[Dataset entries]
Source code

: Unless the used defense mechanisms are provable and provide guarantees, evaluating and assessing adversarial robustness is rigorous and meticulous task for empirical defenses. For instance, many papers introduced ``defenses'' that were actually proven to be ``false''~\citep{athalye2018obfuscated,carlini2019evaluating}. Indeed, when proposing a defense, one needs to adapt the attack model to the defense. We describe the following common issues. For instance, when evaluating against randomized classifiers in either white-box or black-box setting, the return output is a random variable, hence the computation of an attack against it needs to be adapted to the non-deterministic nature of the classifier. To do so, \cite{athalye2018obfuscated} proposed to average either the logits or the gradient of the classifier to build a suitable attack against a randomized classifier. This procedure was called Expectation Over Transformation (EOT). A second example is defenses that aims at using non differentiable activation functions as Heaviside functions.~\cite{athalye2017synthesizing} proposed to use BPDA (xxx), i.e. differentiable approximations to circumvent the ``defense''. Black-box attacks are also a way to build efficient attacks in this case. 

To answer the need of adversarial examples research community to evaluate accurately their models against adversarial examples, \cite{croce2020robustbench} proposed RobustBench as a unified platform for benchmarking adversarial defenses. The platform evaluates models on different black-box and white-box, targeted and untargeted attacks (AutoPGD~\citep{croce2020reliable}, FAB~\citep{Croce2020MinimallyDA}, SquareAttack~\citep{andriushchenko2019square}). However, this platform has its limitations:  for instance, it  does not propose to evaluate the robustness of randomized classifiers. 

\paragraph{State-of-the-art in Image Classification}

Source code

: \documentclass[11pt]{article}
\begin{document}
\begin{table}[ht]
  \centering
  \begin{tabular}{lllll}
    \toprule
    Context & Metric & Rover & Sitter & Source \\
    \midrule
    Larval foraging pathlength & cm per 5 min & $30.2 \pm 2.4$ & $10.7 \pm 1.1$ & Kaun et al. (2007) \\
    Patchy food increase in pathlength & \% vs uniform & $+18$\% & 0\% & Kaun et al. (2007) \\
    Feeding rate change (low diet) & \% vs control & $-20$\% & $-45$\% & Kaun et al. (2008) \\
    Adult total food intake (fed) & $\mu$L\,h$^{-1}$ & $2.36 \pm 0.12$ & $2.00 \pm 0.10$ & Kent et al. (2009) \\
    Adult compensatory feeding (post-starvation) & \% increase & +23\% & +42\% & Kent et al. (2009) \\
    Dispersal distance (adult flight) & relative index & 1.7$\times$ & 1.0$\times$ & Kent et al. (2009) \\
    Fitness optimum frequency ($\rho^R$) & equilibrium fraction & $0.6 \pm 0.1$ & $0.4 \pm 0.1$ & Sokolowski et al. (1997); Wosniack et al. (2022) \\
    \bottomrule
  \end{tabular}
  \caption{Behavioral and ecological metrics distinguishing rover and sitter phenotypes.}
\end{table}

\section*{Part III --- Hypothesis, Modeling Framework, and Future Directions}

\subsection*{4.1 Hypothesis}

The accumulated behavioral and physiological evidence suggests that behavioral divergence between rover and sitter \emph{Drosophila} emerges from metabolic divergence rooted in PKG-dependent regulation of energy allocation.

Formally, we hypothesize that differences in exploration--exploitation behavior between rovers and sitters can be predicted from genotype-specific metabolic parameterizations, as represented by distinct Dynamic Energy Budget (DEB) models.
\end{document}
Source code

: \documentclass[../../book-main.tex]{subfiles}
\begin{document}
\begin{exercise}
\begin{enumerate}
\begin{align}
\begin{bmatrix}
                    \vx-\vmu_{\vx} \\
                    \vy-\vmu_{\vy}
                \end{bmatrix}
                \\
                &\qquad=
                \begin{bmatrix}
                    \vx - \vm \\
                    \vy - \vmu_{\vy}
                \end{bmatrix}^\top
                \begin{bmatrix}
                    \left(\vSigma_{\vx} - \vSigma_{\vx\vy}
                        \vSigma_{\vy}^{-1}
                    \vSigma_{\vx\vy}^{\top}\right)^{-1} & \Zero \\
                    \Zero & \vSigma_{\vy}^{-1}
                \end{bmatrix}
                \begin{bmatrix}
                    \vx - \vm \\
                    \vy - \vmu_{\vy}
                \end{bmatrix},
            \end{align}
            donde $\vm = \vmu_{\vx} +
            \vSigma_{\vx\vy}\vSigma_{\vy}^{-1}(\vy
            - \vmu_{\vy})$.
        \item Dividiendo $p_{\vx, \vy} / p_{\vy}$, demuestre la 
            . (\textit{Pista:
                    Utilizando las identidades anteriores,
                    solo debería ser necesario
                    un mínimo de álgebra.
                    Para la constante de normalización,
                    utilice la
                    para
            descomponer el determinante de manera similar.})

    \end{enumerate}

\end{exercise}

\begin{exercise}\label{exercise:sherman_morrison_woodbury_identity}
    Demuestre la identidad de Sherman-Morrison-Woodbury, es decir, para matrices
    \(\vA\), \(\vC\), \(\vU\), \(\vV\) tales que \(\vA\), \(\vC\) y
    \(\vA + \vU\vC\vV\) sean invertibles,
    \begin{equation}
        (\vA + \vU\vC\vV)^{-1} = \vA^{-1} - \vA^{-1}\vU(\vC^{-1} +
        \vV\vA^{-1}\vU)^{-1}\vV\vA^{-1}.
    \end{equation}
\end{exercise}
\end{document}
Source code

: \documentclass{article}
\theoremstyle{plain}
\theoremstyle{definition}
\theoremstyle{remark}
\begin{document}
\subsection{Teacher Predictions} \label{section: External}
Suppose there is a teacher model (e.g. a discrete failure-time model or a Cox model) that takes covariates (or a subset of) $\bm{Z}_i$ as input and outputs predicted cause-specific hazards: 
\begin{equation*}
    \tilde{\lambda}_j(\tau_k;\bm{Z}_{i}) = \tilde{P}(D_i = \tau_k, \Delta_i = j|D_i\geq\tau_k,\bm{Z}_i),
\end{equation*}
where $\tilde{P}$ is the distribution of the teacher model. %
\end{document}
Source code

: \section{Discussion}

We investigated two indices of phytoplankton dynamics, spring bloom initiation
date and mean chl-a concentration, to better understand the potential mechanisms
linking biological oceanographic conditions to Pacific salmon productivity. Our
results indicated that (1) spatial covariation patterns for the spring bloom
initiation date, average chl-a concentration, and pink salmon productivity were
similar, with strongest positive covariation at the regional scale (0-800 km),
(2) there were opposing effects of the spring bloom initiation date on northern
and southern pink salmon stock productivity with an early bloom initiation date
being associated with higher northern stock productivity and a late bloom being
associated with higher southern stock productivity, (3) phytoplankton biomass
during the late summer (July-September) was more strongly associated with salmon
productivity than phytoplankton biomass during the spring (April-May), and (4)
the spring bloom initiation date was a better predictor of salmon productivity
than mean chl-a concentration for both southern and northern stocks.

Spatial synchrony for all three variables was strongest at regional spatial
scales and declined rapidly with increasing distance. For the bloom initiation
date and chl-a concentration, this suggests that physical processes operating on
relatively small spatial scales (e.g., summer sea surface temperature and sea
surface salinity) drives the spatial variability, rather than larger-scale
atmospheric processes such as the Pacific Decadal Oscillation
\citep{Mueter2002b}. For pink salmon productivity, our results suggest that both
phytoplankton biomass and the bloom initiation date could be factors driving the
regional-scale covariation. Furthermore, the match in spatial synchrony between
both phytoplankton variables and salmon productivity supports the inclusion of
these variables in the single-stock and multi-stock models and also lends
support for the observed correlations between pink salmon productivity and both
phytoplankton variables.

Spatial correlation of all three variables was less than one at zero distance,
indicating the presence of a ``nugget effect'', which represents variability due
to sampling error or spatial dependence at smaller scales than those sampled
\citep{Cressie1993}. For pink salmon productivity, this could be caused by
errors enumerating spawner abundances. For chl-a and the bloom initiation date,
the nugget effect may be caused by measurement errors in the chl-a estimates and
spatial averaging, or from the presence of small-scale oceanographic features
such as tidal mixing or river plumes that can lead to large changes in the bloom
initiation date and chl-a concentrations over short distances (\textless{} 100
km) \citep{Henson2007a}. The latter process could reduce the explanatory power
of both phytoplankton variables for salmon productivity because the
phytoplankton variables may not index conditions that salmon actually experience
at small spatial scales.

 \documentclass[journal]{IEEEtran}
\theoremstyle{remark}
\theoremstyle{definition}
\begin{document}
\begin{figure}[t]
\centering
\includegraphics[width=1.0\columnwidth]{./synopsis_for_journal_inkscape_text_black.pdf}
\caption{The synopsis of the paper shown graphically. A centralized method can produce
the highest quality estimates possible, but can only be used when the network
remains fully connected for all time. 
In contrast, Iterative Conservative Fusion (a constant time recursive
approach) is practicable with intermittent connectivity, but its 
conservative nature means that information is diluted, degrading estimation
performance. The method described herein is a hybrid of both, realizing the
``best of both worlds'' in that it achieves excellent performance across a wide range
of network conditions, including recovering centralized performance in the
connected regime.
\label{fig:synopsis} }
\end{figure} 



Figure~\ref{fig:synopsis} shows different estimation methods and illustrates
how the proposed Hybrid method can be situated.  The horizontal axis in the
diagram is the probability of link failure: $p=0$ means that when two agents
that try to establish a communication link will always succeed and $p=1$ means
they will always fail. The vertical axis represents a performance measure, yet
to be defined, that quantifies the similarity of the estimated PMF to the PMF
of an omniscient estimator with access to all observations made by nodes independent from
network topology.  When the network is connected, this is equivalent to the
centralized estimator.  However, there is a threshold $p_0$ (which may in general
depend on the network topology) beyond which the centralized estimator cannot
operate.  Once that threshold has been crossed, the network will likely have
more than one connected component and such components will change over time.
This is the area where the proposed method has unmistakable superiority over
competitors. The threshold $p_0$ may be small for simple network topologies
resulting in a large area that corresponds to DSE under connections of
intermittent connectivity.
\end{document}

* [What this task involves] Start with the line above that contains "both phytoplankton variables and" and end with the line that contains "support for the". Write out those lines exactly, and only those.

* [Answer to this task]
both phytoplankton variables and salmon productivity supports the inclusion of
these variables in the single-stock and multi-stock models and also lends
support for the observed correlations between pink salmon productivity and both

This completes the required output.